AI endpoints use a shared api/_utils/api-handler.ts wrapper for consistency:

  • CORS and allowed-origin checks
  • Method gating + automatic OPTIONS handling
  • Optional JSON body parsing
  • Shared per-request context injection (req, res, redis, logger, origin, user, body)
  • Unified auth modes (none, optional, required) with optional expired-token allowance
  • Unified top-level error handling and status logging

Common endpoint configurations in this AI stack:

  • /api/chat: auth: "optional", allowExpiredAuth: true, parseJsonBody: true, contentType: null
  • /api/applet-ai: auth: "optional", parseJsonBody: true, contentType: null
  • /api/ie-generate: auth: "none", parseJsonBody: true, contentType: null
  • /api/ai/extract-memories: auth: "required", parseJsonBody: true
  • /api/ai/process-daily-notes: auth: "required", parseJsonBody: true
  • /api/ai/ryo-reply: auth: "required", parseJsonBody: true
  • /api/webhooks/telegram: Custom handler (webhook secret validation, Telegram-specific auth via linked accounts)
  • /api/cron/telegram-heartbeat: Custom handler (cron secret via Authorization: Bearer header)
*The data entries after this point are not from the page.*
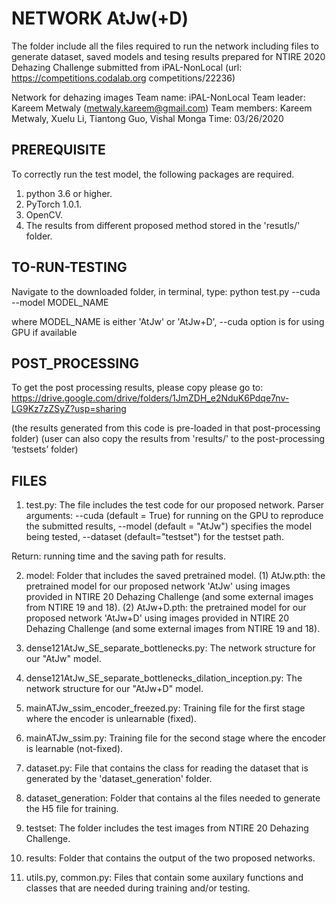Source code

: # NETWORK AtJw(+D)
The folder include all the files required to run the network including files to generate dataset, saved models and tesing results prepared for NTIRE 2020 Dehazing Challenge submitted from iPAL-NonLocal
(url: https://competitions.codalab.org competitions/22236)

Network for dehazing images
Team name: iPAL-NonLocal
Team leader: Kareem Metwaly (metwaly.kareem@gmail.com)
Team members:  Kareem Metwaly, Xuelu Li, Tiantong Guo, Vishal Monga 
Time: 03/26/2020

## PREREQUISITE 
To correctly run the test model, the following packages are required.
1. python 3.6 or higher.
2. PyTorch 1.0.1.
3. OpenCV.
4. The results from different proposed method stored in the 'resutls/' folder.

## TO-RUN-TESTING 
Navigate to the downloaded folder, in terminal, type:
	python test.py --cuda --model MODEL_NAME

where MODEL_NAME is either 'AtJw' or 'AtJw+D', --cuda option is for using GPU if available

## POST_PROCESSING
To get the post processing results, please copy please go to: 
	https://drive.google.com/drive/folders/1JmZDH_e2NduK6Pdqe7nv-LG9Kz7zZSyZ?usp=sharing

(the results generated from this code is pre-loaded in that post-processing folder)
(user can also copy the results from 'results/' to the post-processing ‘testsets’ folder)

## FILES
1. test.py: 
The file includes the test code for our proposed network.
Parser arguments: 
	--cuda (default = True) for running on the GPU to reproduce the submitted results, 
	--model (default = "AtJw") specifies the model being tested, 
	--dataset (default="testset") for the testset path.
	
Return: running time and the saving path for results.

2. model:
Folder that includes the saved pretrained model.
	(1) AtJw.pth: the pretrained model for our proposed network 'AtJw' using images provided in NTIRE 20 Dehazing Challenge (and some external images from NTIRE 19 and 18).
	(2) AtJw+D.pth: the pretrained model for our proposed network 'AtJw+D' using images provided in NTIRE 20 Dehazing Challenge (and some external images from NTIRE 19 and 18).

3. dense121AtJw_SE_separate_bottlenecks.py:
The network structure for our "AtJw" model.

4. dense121AtJw_SE_separate_bottlenecks_dilation_inception.py:
The network structure for our "AtJw+D" model.

5. mainATJw_ssim_encoder_freezed.py:
Training file for the first stage where the encoder is unlearnable (fixed).

6. mainATJw_ssim.py:
Training file for the second stage where the encoder is learnable (not-fixed).

7. dataset.py: 
File that contains the class for reading the dataset that is generated by the 'dataset_generation' folder.

8. dataset_generation:
Folder that contains al the files needed to generate the H5 file for training.

4. testset: 
The folder includes the test images from NTIRE 20 Dehazing Challenge.

5. results:
Folder that contains the output of the two proposed networks.

6. utils.py, common.py:
Files that contain some auxilary functions and classes that are needed during training and/or testing.

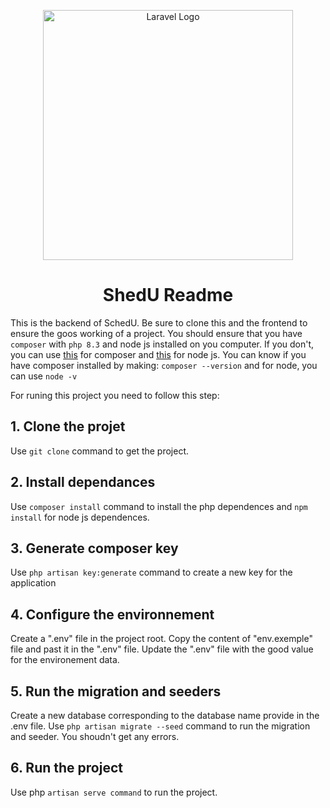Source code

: <p align="center"><a href="https://laravel.com" target="_blank"><img src="https://raw.githubusercontent.com/laravel/art/master/logo-lockup/5%20SVG/2%20CMYK/1%20Full%20Color/laravel-logolockup-cmyk-red.svg" width="400" alt="Laravel Logo"></a></p>

# <h1 style="text-align:center;">ShedU Readme</h1>

This is the backend of SchedU. Be sure to clone this and the frontend to ensure the goos working of a project. You should ensure that you have `composer`  with `php 8.3` and node js installed on you computer. If you don't, you can use [this](https://kinsta.com/blog/install-composer/) for composer and [this](https://kinsta.com/blog/how-to-install-node-js/) for node js. You can know if you have composer installed by making: `composer --version` and for node, you can use `node -v`

For runing this project you need to follow this step:

## 1. Clone the projet

Use `git clone` command to get the project.

## 2. Install dependances

Use `composer install` command to install the php dependences and `npm install` for node js dependences.

## 3. Generate composer key

Use `php artisan key:generate` command to create a new key for the application

## 4. Configure the  environnement

Create a ".env" file in the project root. Copy the content of "env.exemple" file and past it in the ".env" file. Update the ".env" file with the good value for the environement data. 

## 5. Run the migration and seeders

Create a new database corresponding to the database name provide in the .env file. Use `php artisan migrate --seed` command to run the migration and seeder. You shoudn't get any errors.

## 6. Run the project

Use php `artisan serve command` to run the project.
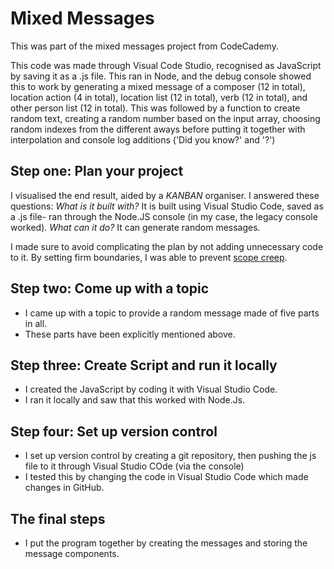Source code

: # Mixed Messages
This was part of the mixed messages project from CodeCademy.

This code was made through Visual Code Studio, recognised as JavaScript by saving it as a .js file. This ran in Node, and the debug console showed this to work by generating a mixed message of a composer (12 in total), location action (4 in total), location list (12 in total), verb (12 in total), and other person list (12 in total). This was followed by a function to create random text, creating a random number based on the input array, choosing random indexes from the different aways before putting it together with interpolation and console log additions ('Did you know?' and '?')

## Step one: Plan your project

I visualised the end result, aided by a *KANBAN* organiser. I answered these questions:
*What is it built with?* It is built using Visual Studio Code, saved as a .js file- ran through the Node.JS console (in my case, the legacy console worked). 
*What can it do?* It can generate random messages.

I made sure to avoid complicating the plan by not adding unnecessary code to it. By setting firm boundaries, I was able to prevent [scope creep](https://en.wikipedia.org/wiki/Scope_creep).

## Step two: Come up with a topic

+ I came up with a topic to provide a random message made of five parts in all. 
+ These parts have been explicitly mentioned above. 

## Step three: Create Script and run it locally

+ I created the JavaScript by coding it with Visual Studio Code.
+ I ran it locally and saw that this worked with Node.Js.

## Step four: Set up version control

+ I set up version control by creating a git repository, then pushing the js file to it through Visual Studio COde (via the console)
+ I tested this by changing the code in Visual Studio Code which made changes in GitHub. 

## The final steps

+ I put the program together by creating the messages and storing the message components. 

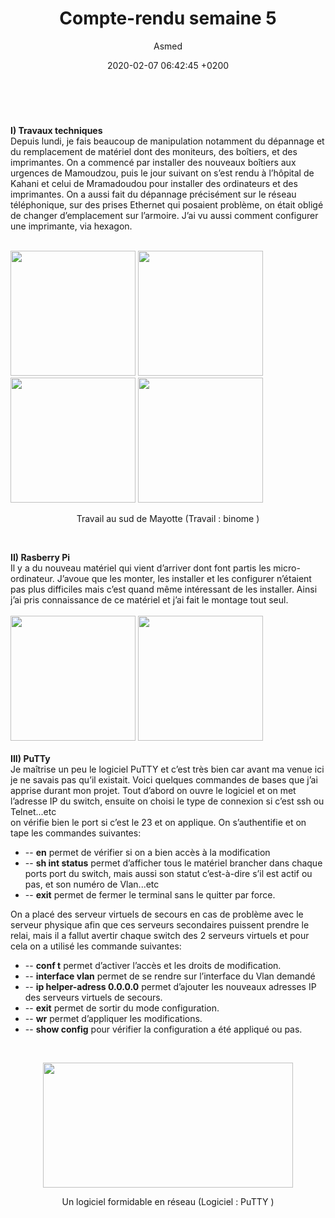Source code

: ﻿---
author: Asmed
layout: post
title:  "Compte-rendu semaine 5"
date:   2020-02-07 06:42:45 +0200
categories: jekyll update
---
<br/>

**I) Travaux techniques**
<br/> 
Depuis lundi, je fais beaucoup de manipulation 	notamment du dépannage et du remplacement de matériel dont des moniteurs, des boîtiers, et des imprimantes. On a commencé par installer des nouveaux boîtiers aux urgences de Mamoudzou, puis le jour suivant on s’est rendu à l’hôpital de Kahani et celui de Mramadoudou pour installer des ordinateurs et des imprimantes. On a aussi fait du dépannage précisément sur le réseau téléphonique, sur des prises Ethernet qui posaient problème, on était obligé de changer d’emplacement sur l’armoire. J’ai vu aussi comment configurer une imprimante, via hexagon.  

<br/> 

<img src="/jekyll-wing-template/assets/prat1.png" width="200" height="200" class="90">
<img src="/jekyll-wing-template/assets/prat2.png" width="200" height="200" class="90">
<img src="/jekyll-wing-template/assets/prat6.png" width="200" height="200" class="90">
<img src="/jekyll-wing-template/assets/prat4.png" width="200" height="200" class="90">
<P style="text-align:center">Travail au sud de Mayotte  (Travail : binome )</P>

<br/> 

**II) Rasberry Pi**
<br/> 
Il y a du nouveau matériel qui vient d’arriver dont font partis les micro-ordinateur. J’avoue que les monter, les installer et les configurer n’étaient pas plus difficiles mais c’est quand même intéressant de les installer. Ainsi j’ai pris connaissance de ce matériel et j’ai fait le montage tout seul.  
<br/> 
<img src="/jekyll-wing-template/assets/prat3.png" width="200" height="200" class="90">
<img src="/jekyll-wing-template/assets/prat7.png" width="200" height="200" class="90">
<br/> 
<br/> 
**III) PuTTy**
<br/> 
Je maîtrise un peu le logiciel PuTTY et c’est très bien car avant ma venue ici je ne savais pas qu’il existait. Voici quelques commandes de bases que j’ai apprise durant mon projet.
Tout d’abord on ouvre le logiciel et on met l’adresse IP du switch, ensuite on choisi le type de connexion si c’est ssh ou Telnet...etc  
on vérifie bien le port si c’est le 23 et on applique. On s’authentifie et on tape les commandes suivantes:  

* -- **en** permet de vérifier si on a bien accès à la modification
* -- **sh int status** permet d’afficher tous le matériel brancher dans chaque ports port du switch, mais aussi son statut c’est-à-dire s’il est actif ou pas, et son numéro de Vlan...etc
* -- **exit** permet de fermer le terminal sans le quitter par force.  

On a placé des serveur virtuels de secours en cas de problème avec le serveur physique afin que ces serveurs secondaires puissent prendre le relai, mais il a fallut avertir chaque switch des 2 serveurs virtuels et pour cela on a utilisé les commande suivantes:  

* -- **conf t** permet d’activer l’accès et les droits de modification.  
* -- **interface vlan** permet de se rendre sur l’interface du Vlan demandé  
* -- **ip helper-adress 0.0.0.0** permet d’ajouter les nouveaux adresses IP des serveurs virtuels de secours.  
* -- **exit** permet de sortir du mode configuration.  
* -- **wr** permet d’appliquer les modifications.  
* -- **show config** pour vérifier la configuration a été appliqué ou pas.  
<br/> 
<P style="text-align:center"><img src="/jekyll-wing-template/assets/putty.png" width="400" height="200" ></P>
<P style="text-align:center">Un logiciel formidable en réseau  (Logiciel : PuTTY )</P>

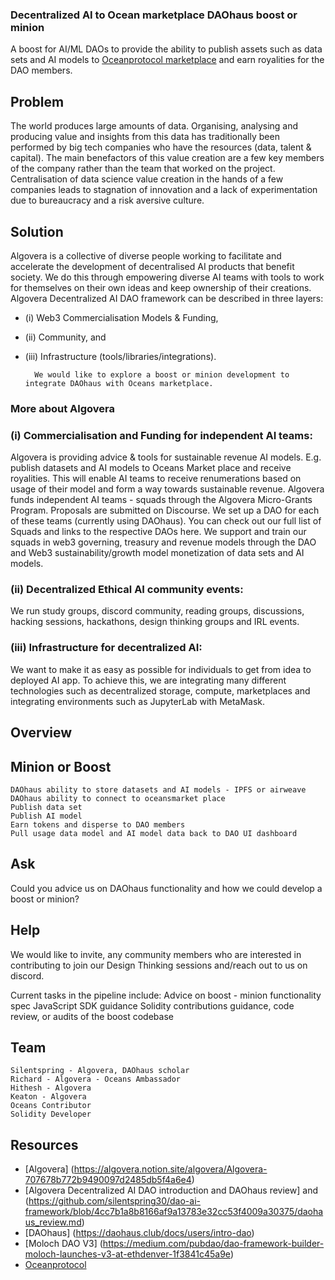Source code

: 
### Decentralized AI to Ocean marketplace DAOhaus boost or minion

A boost for AI/ML DAOs to provide the ability to publish assets such as data sets and AI models to [Oceanprotocol marketplace](https://oceanprotocol.com/) and earn royalities for the DAO members.


## Problem
The world produces large amounts of data. Organising, analysing and producing value and insights from this data has traditionally been performed by big tech companies who have the resources (data, talent & capital). The main benefactors of this value creation are a few key members of the company rather than the team that worked on the project. Centralisation of data science value creation in the hands of a few companies leads to stagnation of innovation and a lack of experimentation due to bureaucracy and a risk aversive culture.


## Solution

Algovera is a collective of diverse people working to facilitate and accelerate the development of decentralised AI products that benefit society. We do this through empowering diverse AI teams with tools to work for themselves on their own ideas and keep ownership of their creations. Algovera Decentralized AI DAO framework can be described in three layers: 
- (i) Web3 Commercialisation Models & Funding, 
- (ii) Community, and 
- (iii) Infrastructure (tools/libraries/integrations).

        We would like to explore a boost or minion development to integrate DAOhaus with Oceans marketplace. 
        

### More about Algovera
### (i) Commercialisation and Funding for independent AI teams: 
Algovera is providing advice & tools for sustainable revenue AI models. E.g. publish datasets and AI models to Oceans Market place and receive royalities. This will enable AI teams to receive renumerations based on usage of their model and form a way towards sustainable revenue.
Algovera funds independent AI teams - squads through the Algovera Micro-Grants Program. Proposals are submitted on Discourse. We set up a DAO for each of these teams (currently using DAOhaus). You can check out our full list of Squads and links to the respective DAOs here. We support and train our squads in web3 governing, treasury and revenue models through the DAO and Web3 sustainability/growth model monetization of data sets and AI models.

### (ii) Decentralized Ethical AI community events: 
We run study groups, discord community, reading groups, discussions, hacking sessions, hackathons, design thinking groups and IRL events.

### (iii) Infrastructure for decentralized AI: 
We want to make it as easy as possible for individuals to get from idea to deployed AI app. To achieve this, we are integrating many different technologies such as decentralized storage, compute, marketplaces and integrating environments such as JupyterLab with MetaMask.



## Overview

## Minion or Boost 
    DAOhaus ability to store datasets and AI models - IPFS or airweave
    DAOhaus ability to connect to oceansmarket place 
    Publish data set
    Publish AI model
    Earn tokens and disperse to DAO members
    Pull usage data model and AI model data back to DAO UI dashboard
    
  
## Ask
Could you advice us on DAOhaus functionality and how we could develop a boost or minion?

## Help
We would like to invite, any community members who are interested in contributing to join our Design Thinking sessions and/reach out to us on discord.

Current tasks in the pipeline include:
       Advice on boost - minion functionality spec
       JavaScript SDK guidance
       Solidity contributions guidance, code review, or audits of the boost codebase
    


## Team
    Silentspring - Algovera, DAOhaus scholar 
    Richard - Algovera - Oceans Ambassador
    Hithesh - Algovera
    Keaton - Algovera
    Oceans Contributor
    Solidity Developer
   
    
## Resources
- [Algovera] (https://algovera.notion.site/algovera/Algovera-707678b772b9490097d2485db5f4a6e4)
- [Algovera Decentralized AI DAO introduction and DAOhaus review] and (https://github.com/silentspring30/dao-ai-framework/blob/4cc7b1a8b8166af9a13783e32cc53f4009a30375/daohaus_review.md)
- [DAOhaus] (https://daohaus.club/docs/users/intro-dao)
- [Moloch DAO V3] (https://medium.com/pubdao/dao-framework-builder-moloch-launches-v3-at-ethdenver-1f3841c45a9e)
- [Oceanprotocol](https://oceanprotocol.com/)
Additional AI Capabilities

  • Proactive greetings: /api/chat supports a proactive greeting mode for logged-in users with memories. Uses gemini-3-flash-preview to generate a short, context-aware greeting referencing recent activity or memories. Triggers background daily-note processing on each greeting.
  • Telegram bot DM chat: /api/webhooks/telegram enables private Telegram DM conversations with Ryo. Supports image attachments (downloaded and injected as multimodal content), web search, and server-side tool execution (memory, calendar, stickies, contacts, documents). Users link accounts via /api/telegram/link/* endpoints. Includes per-user burst and account-window rate limiting.
  • Telegram heartbeat insights: /api/cron/telegram-heartbeat runs on a 30-minute cron schedule. Analyzes today's daily notes, recent Telegram conversation, and heartbeat history to decide whether to proactively message the user. Processes daily notes and extracts memories from new chat messages before each decision. Uses gating logic to avoid redundant or stale nudges.
  • Web search: Authenticated users get a search tool based on the selected model: web_search (OpenAI) for gpt-5.4 with geolocation context, or google_search (Google) for gemini-3-flash. Anonymous users do not get search tools.
  • Chat-room auto replies: /api/ai/ryo-reply generates room messages as ryo with dedicated rate limits.
  • Applet multimodal AI: /api/applet-ai supports text chat, image attachments in message history, and binary image generation responses.
  • Infinite Mac visual loop: infiniteMacControl can return screenshots for model-visible state inspection.
  • Internet Explorer caching: /api/ie-generate stores cleaned generated HTML snapshots in Redis for recent-history retrieval.